American Lessons From Europe's Fall
by Father John McCloskey
"In the middle of the journey of my life" unexpectedly I was able to take several months of sabbatical from my normal pastoral work in Washington, D.C., in order to write a book on conversions and evangelization. I am here now in London, part of a country once known as the dowry of Our Lady.
London, it turned out, was the perfect choice. As one who has spent decades voraciously reading English history and literature, what could be better than to live, work and sightsee in one of the great cities in the world?

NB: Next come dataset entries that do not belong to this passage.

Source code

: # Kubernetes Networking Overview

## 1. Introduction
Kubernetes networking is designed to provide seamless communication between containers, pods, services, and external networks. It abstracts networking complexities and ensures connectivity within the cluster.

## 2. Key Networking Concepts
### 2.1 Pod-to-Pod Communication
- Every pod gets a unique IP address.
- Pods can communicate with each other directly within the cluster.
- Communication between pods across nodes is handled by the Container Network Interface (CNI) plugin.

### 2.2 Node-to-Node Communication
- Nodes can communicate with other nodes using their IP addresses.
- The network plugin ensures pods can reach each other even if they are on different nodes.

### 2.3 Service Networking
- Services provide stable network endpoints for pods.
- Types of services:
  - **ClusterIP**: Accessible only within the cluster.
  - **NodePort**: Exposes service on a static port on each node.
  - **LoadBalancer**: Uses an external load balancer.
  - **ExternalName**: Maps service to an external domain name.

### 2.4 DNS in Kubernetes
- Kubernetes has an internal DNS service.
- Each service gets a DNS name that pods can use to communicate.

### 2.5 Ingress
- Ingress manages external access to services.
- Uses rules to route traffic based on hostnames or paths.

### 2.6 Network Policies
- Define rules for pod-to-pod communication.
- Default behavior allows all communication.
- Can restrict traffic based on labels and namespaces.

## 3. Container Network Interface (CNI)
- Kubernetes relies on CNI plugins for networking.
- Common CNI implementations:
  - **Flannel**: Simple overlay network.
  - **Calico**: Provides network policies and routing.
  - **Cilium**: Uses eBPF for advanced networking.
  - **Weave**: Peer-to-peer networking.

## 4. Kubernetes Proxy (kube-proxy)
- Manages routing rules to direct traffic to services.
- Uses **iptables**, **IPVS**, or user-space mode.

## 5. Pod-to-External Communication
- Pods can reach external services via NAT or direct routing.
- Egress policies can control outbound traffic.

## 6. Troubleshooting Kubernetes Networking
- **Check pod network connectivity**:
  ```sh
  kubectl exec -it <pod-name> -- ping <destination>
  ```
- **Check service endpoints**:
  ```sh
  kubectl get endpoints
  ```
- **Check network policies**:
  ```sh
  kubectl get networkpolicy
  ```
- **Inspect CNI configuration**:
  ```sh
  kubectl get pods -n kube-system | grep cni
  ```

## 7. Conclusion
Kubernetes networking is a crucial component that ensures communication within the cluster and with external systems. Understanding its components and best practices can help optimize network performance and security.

England is a country with so many ties to the United States culturally, both enemy and ally in war and peace, even unto this day.
I'm living in the borough of Hampstead surrounded by the houses of Beatrice and Sidney Webb (founders of Fabian Socialism and in-laws of Malcolm Muggeridge), of Sigmund Freud (founder of American modern culture, judging from what I saw of the Super Bowl halftime show) and a mile or so away from Karl Marx's grave site. All of this leads to musings on "the big picture."
Some weeks ago, I gave a two-part talk at Oxford on the 2003 apostolic exhortation Ecclesia in Europa (The Church in Europe), a document I am sure few American Catholics have read. It makes for grim reading, but reading and musing upon it is important for us across the pond. Europe these days is "within a dark wood where the straight way was lost." And the question for the United States is whether, with God's grace, we are going to fight and win our own current culture wars in the decades ahead that can lead to a "new civilization of love and truth" or are we going to follow the path of Europe into the deepest abyss of the culture of death?
Europe's Rise and Fall
To put the current situation in context, we might roughly divide up Europe's history in this way:
— The rise of Christianity from 33-500;
— The conversion of the Barbarians from 500-1100;
— The Middle Ages and Renaissance from 1100-1550;
— The Protestant revolution, Enlightenment and rise and fall of ideology 1550-2000; and
— The new paganism, Islamic resurgence/new Christian evangelization in the context of globalization from 2000 to the present.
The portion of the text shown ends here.